▸ Your goal
Could the data below be retyped exactly, without its pictures?

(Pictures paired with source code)
┌──
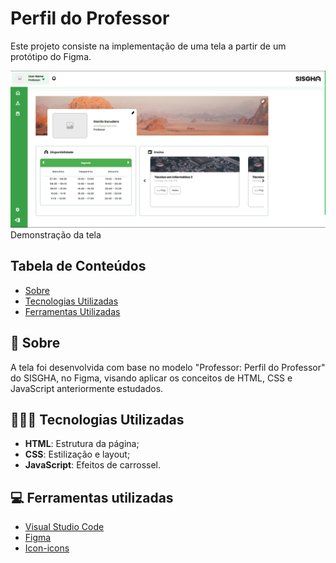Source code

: # Perfil do Professor

Este projeto consiste na implementação de uma tela a partir de um protótipo do Figma.

<p><img src="assets/outros/tela.png"><br>Demonstração da tela</p>

## Tabela de Conteúdos

- [Sobre](#-sobre)
- [Tecnologias Utilizadas](#-tecnologias-utilizadas)
- [Ferramentas Utilizadas](#-ferramentas-utilizada)

## 📄 Sobre

A tela foi desenvolvida com base no modelo "Professor: Perfil do Professor" do SISGHA, no Figma, visando aplicar os conceitos de HTML, CSS e JavaScript anteriormente estudados.

## 👩🏻‍💻 Tecnologias Utilizadas

- **HTML**: Estrutura da página;
- **CSS**: Estilização e layout;
- **JavaScript**: Efeitos de carrossel.

## 💻 Ferramentas utilizadas

- [Visual Studio Code](https://code.visualstudio.com/)
- [Figma](https://www.figma.com/)
- [Icon-icons](https://icon-icons.com/)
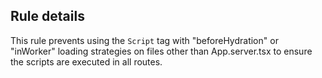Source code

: ## Rule details

This rule prevents using the `Script` tag with "beforeHydration" or "inWorker" loading strategies on files other than App.server.tsx to ensure the scripts are
executed in all routes.
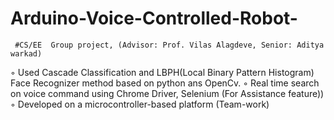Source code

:# Arduino-Voice-Controlled-Robot-
     #CS/EE  Group project, (Advisor: Prof. Vilas Alagdeve, Senior: Aditya warkad) 
◦	Used Cascade Classification and LBPH(Local Binary Pattern Histogram) Face Recognizer method based on python ans OpenCv.
◦	Real time search on voice command using Chrome Driver, Selenium (For Assistance feature))
◦	Developed on a microcontroller-based platform (Team-work)
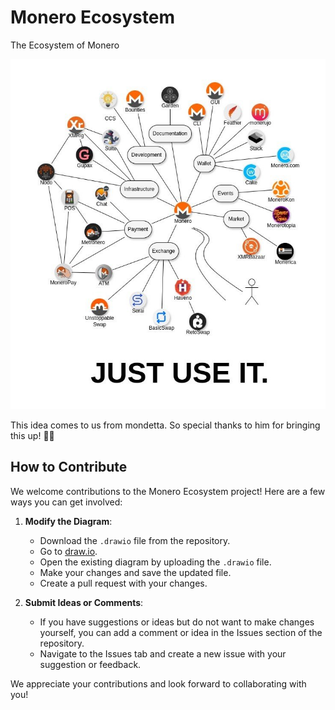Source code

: # Monero Ecosystem

The Ecosystem of Monero

![Monero Ecosystem Diagram](monero-ecosystem.jpg)

This idea comes to us from mondetta. So special thanks to him for bringing this up! 🙏🏻

## How to Contribute

We welcome contributions to the Monero Ecosystem project! Here are a few ways you can get involved:

1. **Modify the Diagram**:
   - Download the `.drawio` file from the repository.
   - Go to [draw.io](https://app.diagrams.net/).
   - Open the existing diagram by uploading the `.drawio` file.
   - Make your changes and save the updated file.
   - Create a pull request with your changes.

2. **Submit Ideas or Comments**:
   - If you have suggestions or ideas but do not want to make changes yourself, you can add a comment or idea in the Issues section of the repository.
   - Navigate to the Issues tab and create a new issue with your suggestion or feedback.

We appreciate your contributions and look forward to collaborating with you!

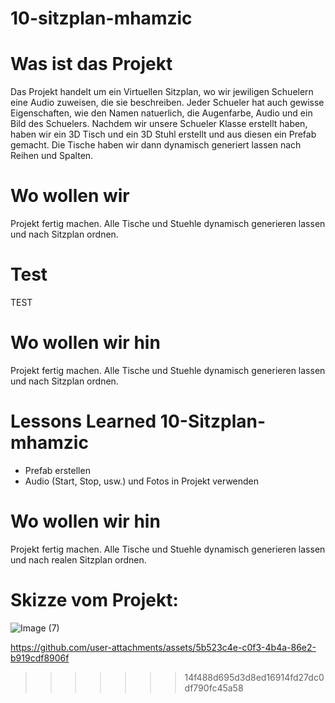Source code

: # 10-sitzplan-mhamzic

# Was ist das Projekt
Das Projekt handelt um ein Virtuellen Sitzplan, wo wir jewiligen Schuelern eine Audio zuweisen, die sie beschreiben. 
Jeder Schueler hat auch gewisse Eigenschaften, wie den Namen natuerlich, die Augenfarbe, Audio und ein Bild des Schuelers. 
Nachdem wir unsere Schueler Klasse erstellt haben, haben wir ein 3D Tisch und ein 3D Stuhl erstellt und aus diesen ein 
Prefab gemacht. Die Tische haben wir dann dynamisch generiert lassen nach Reihen und Spalten. 

# Wo wollen wir
Projekt fertig machen. Alle Tische und Stuehle dynamisch generieren lassen und nach Sitzplan ordnen.

# Test
TEST

# Wo wollen wir hin
Projekt fertig machen. Alle Tische und Stuehle dynamisch generieren lassen und nach Sitzplan ordnen.

# Lessons Learned 10-Sitzplan-mhamzic

- Prefab erstellen 
- Audio (Start, Stop, usw.) und Fotos in Projekt verwenden 

# Wo wollen wir hin
Projekt fertig machen. Alle Tische und Stuehle dynamisch generieren lassen und nach realen Sitzplan ordnen.

# Skizze vom Projekt: 

![Image (7)](https://github.com/user-attachments/assets/8f00ba90-c432-496d-8d51-9caf7e3e6731)



https://github.com/user-attachments/assets/5b523c4e-c0f3-4b4a-86e2-b919cdf8906f

>>>>>>> 14f488d695d3d8ed16914fd27dc0df790fc45a58
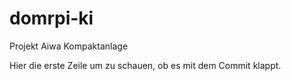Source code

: # domrpi-ki
Projekt Aiwa Kompaktanlage

Hier die erste Zeile um zu schauen, ob es mit dem Commit klappt.
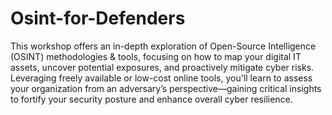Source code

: # Osint-for-Defenders
This workshop offers an in-depth exploration of Open-Source Intelligence (OSINT) methodologies & tools, focusing on how to map your digital IT assets, uncover potential exposures, and proactively mitigate cyber risks. Leveraging freely available or low-cost online tools, you'll learn to assess your organization from an adversary’s perspective—gaining critical insights to fortify your security posture and enhance overall cyber resilience.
└──
▸ Worked solution
Source code

: # Perfil do Professor

Este projeto consiste na implementação de uma tela a partir de um protótipo do Figma.

<p><img src="assets/outros/tela.png"><br>Demonstração da tela</p>

## Tabela de Conteúdos

- [Sobre](#-sobre)
- [Tecnologias Utilizadas](#-tecnologias-utilizadas)
- [Ferramentas Utilizadas](#-ferramentas-utilizada)

## 📄 Sobre

A tela foi desenvolvida com base no modelo "Professor: Perfil do Professor" do SISGHA, no Figma, visando aplicar os conceitos de HTML, CSS e JavaScript anteriormente estudados.

## 👩🏻‍💻 Tecnologias Utilizadas

- **HTML**: Estrutura da página;
- **CSS**: Estilização e layout;
- **JavaScript**: Efeitos de carrossel.

## 💻 Ferramentas utilizadas

- [Visual Studio Code](https://code.visualstudio.com/)
- [Figma](https://www.figma.com/)
- [Icon-icons](https://icon-icons.com/)
Source code

: ## Rule details

This rule prevents using the `Script` tag with "beforeHydration" or "inWorker" loading strategies on files other than App.server.tsx to ensure the scripts are
executed in all routes.
Source code

:# Arduino-Voice-Controlled-Robot-
     #CS/EE  Group project, (Advisor: Prof. Vilas Alagdeve, Senior: Aditya warkad) 
◦	Used Cascade Classification and LBPH(Local Binary Pattern Histogram) Face Recognizer method based on python ans OpenCv.
◦	Real time search on voice command using Chrome Driver, Selenium (For Assistance feature))
◦	Developed on a microcontroller-based platform (Team-work)
Source code

: # Monero Ecosystem

The Ecosystem of Monero

![Monero Ecosystem Diagram](monero-ecosystem.jpg)

This idea comes to us from mondetta. So special thanks to him for bringing this up! 🙏🏻

## How to Contribute

We welcome contributions to the Monero Ecosystem project! Here are a few ways you can get involved:

1. **Modify the Diagram**:
   - Download the `.drawio` file from the repository.
   - Go to [draw.io](https://app.diagrams.net/).
   - Open the existing diagram by uploading the `.drawio` file.
   - Make your changes and save the updated file.
   - Create a pull request with your changes.

2. **Submit Ideas or Comments**:
   - If you have suggestions or ideas but do not want to make changes yourself, you can add a comment or idea in the Issues section of the repository.
   - Navigate to the Issues tab and create a new issue with your suggestion or feedback.

We appreciate your contributions and look forward to collaborating with you!

Source code

: # 10-sitzplan-mhamzic

# Was ist das Projekt
Das Projekt handelt um ein Virtuellen Sitzplan, wo wir jewiligen Schuelern eine Audio zuweisen, die sie beschreiben. 
Jeder Schueler hat auch gewisse Eigenschaften, wie den Namen natuerlich, die Augenfarbe, Audio und ein Bild des Schuelers. 
Nachdem wir unsere Schueler Klasse erstellt haben, haben wir ein 3D Tisch und ein 3D Stuhl erstellt und aus diesen ein 
Prefab gemacht. Die Tische haben wir dann dynamisch generiert lassen nach Reihen und Spalten. 

# Wo wollen wir
Projekt fertig machen. Alle Tische und Stuehle dynamisch generieren lassen und nach Sitzplan ordnen.

# Test
TEST

# Wo wollen wir hin
Projekt fertig machen. Alle Tische und Stuehle dynamisch generieren lassen und nach Sitzplan ordnen.

# Lessons Learned 10-Sitzplan-mhamzic

- Prefab erstellen 
- Audio (Start, Stop, usw.) und Fotos in Projekt verwenden 

# Wo wollen wir hin
Projekt fertig machen. Alle Tische und Stuehle dynamisch generieren lassen und nach realen Sitzplan ordnen.

# Skizze vom Projekt: 

![Image (7)](https://github.com/user-attachments/assets/8f00ba90-c432-496d-8d51-9caf7e3e6731)



https://github.com/user-attachments/assets/5b523c4e-c0f3-4b4a-86e2-b919cdf8906f

>>>>>>> 14f488d695d3d8ed16914fd27dc0df790fc45a58
Source code

: # domrpi-ki
Projekt Aiwa Kompaktanlage

Hier die erste Zeile um zu schauen, ob es mit dem Commit klappt.
Source code

: # Osint-for-Defenders
This workshop offers an in-depth exploration of Open-Source Intelligence (OSINT) methodologies & tools, focusing on how to map your digital IT assets, uncover potential exposures, and proactively mitigate cyber risks. Leveraging freely available or low-cost online tools, you'll learn to assess your organization from an adversary’s perspective—gaining critical insights to fortify your security posture and enhance overall cyber resilience.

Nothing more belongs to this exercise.